The other end of the opened anhydride ring becomes a Carboxylic Acid.
Compound A: Ph-C(=O)-CH2-CH2-COOH (β-aroylpropionic acid). -
Formation of B (Clemmensen Reduction):
Compound A is treated with Zinc amalgam and Hydrochloric acid (Zn(Hg) / HCl). This is a highly selective reduction!
It reduces the ketone carbonyl (C=O) all the way down to a methylene group (-CH2-), but it completely ignores the carboxylic acid.
Compound B: Ph-CH2-CH2-CH2-COOH (γ-phenylbutyric acid). -
Formation of C (Intramolecular Ring Closure):
Compound B is heated with concentrated H2SO4. The strong acid protonates the -OH of the carboxylic acid, which leaves as water. This generates a reactive acylium ion (-C+=O) at the end of the alkyl chain.

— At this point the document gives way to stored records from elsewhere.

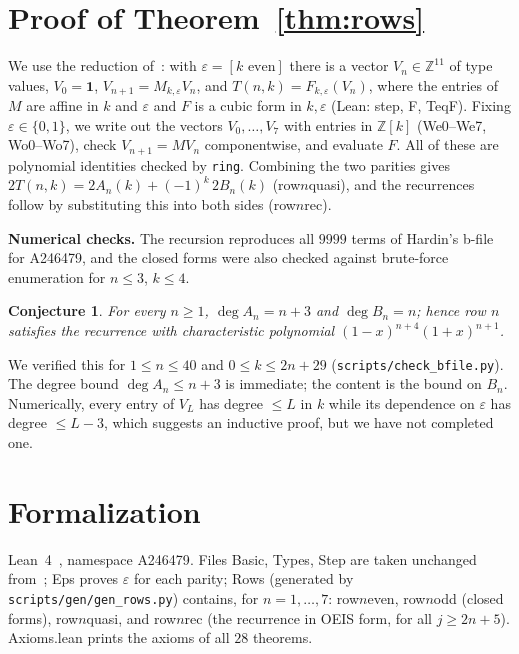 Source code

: \documentclass[11pt]{article}
\newtheorem{conjecture}[theorem]{Conjecture}
\theoremstyle{remark}\newtheorem{remark}[theorem]{Remark}
\newcommand{\lean}[1]{{\ttfamily\def\_{\textunderscore\allowbreak}#1}}
\begin{document}
\section{Proof of Theorem~\ref{thm:rows}}
We use the reduction of~\cite{a246479}: with $\varepsilon=[k\text{ even}]$ there is a vector $V_n\in\mathbb Z^{11}$ of type values, $V_0=\mathbf 1$, $V_{n+1}=M_{k,\varepsilon}V_n$, and $T(n,k)=F_{k,\varepsilon}(V_n)$, where the entries of $M$ are affine in $k$ and $\varepsilon$ and $F$ is a cubic form in $k,\varepsilon$ (Lean: \lean{step}, \lean{F}, \lean{T\_eq\_F}). Fixing $\varepsilon\in\{0,1\}$, we write out the vectors $V_0,\dots,V_7$ with entries in $\mathbb Z[k]$ (\lean{We0}--\lean{We7}, \lean{Wo0}--\lean{Wo7}), check $V_{n+1}=MV_n$ componentwise, and evaluate $F$. All of these are polynomial identities checked by \texttt{ring}. Combining the two parities gives $2T(n,k)=2A_n(k)+(-1)^k\,2B_n(k)$ (\lean{row}$n$\lean{\_quasi}), and the recurrences follow by substituting this into both sides (\lean{row}$n$\lean{\_rec}).

\textbf{Numerical checks.} The recursion reproduces all $9999$ terms of Hardin's b-file for A246479, and the closed forms were also checked against brute-force enumeration for $n\le3$, $k\le4$.

\begin{conjecture}
For every $n\ge1$, $\deg A_n=n+3$ and $\deg B_n=n$; hence row $n$ satisfies the recurrence with characteristic polynomial $(1-x)^{n+4}(1+x)^{n+1}$.
\end{conjecture}
We verified this for $1\le n\le 40$ and $0\le k\le 2n+29$ (\texttt{scripts/check\_bfile.py}). The degree bound $\deg A_n\le n+3$ is immediate; the content is the bound on $B_n$. Numerically, every entry of $V_L$ has degree $\le L$ in $k$ while its dependence on $\varepsilon$ has degree $\le L-3$, which suggests an inductive proof, but we have not completed one.

\section{Formalization}
Lean~4~\cite{lean4}, namespace \lean{A246479}. Files \lean{Basic}, \lean{Types}, \lean{Step} are taken unchanged from~\cite{a246479}; \lean{Eps} proves $\varepsilon$ for each parity; \lean{Rows} (generated by \texttt{scripts/gen/gen\_rows.py}) contains, for $n=1,\dots,7$: \lean{row}$n$\lean{\_even}, \lean{row}$n$\lean{\_odd} (closed forms), \lean{row}$n$\lean{\_quasi}, and \lean{row}$n$\lean{\_rec} (the recurrence in OEIS form, for all $j\ge 2n+5$). \lean{Axioms.lean} prints the axioms of all $28$ theorems.
\end{document}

Because this chain is highly flexible, it bends around and attacks the ortho position of its own benzene ring! This forms a new, highly stable fused 6-membered ring containing a ketone.
Compound C: α-Tetralone.
Whenever an electrophile is generated on a flexible chain attached to a benzene ring, always check if it can bend around to form a 5- or 6-membered ring. Intramolecular reactions are kinetically favored over reacting with a separate molecule!
Fig: Tracing the exact sequence from A to C. Note the chemoselectivity of Clemmensen reduction in Step 2.
Practice Questions for JEE & NEET
Ensure you understand the specific reagents used in this reaction sequence.
Question 1: In Step 2, we used the Clemmensen Reduction (Zn(Hg) / HCl). Why didn't this reagent also reduce the Carboxylic Acid (-COOH) group at the end of the chain?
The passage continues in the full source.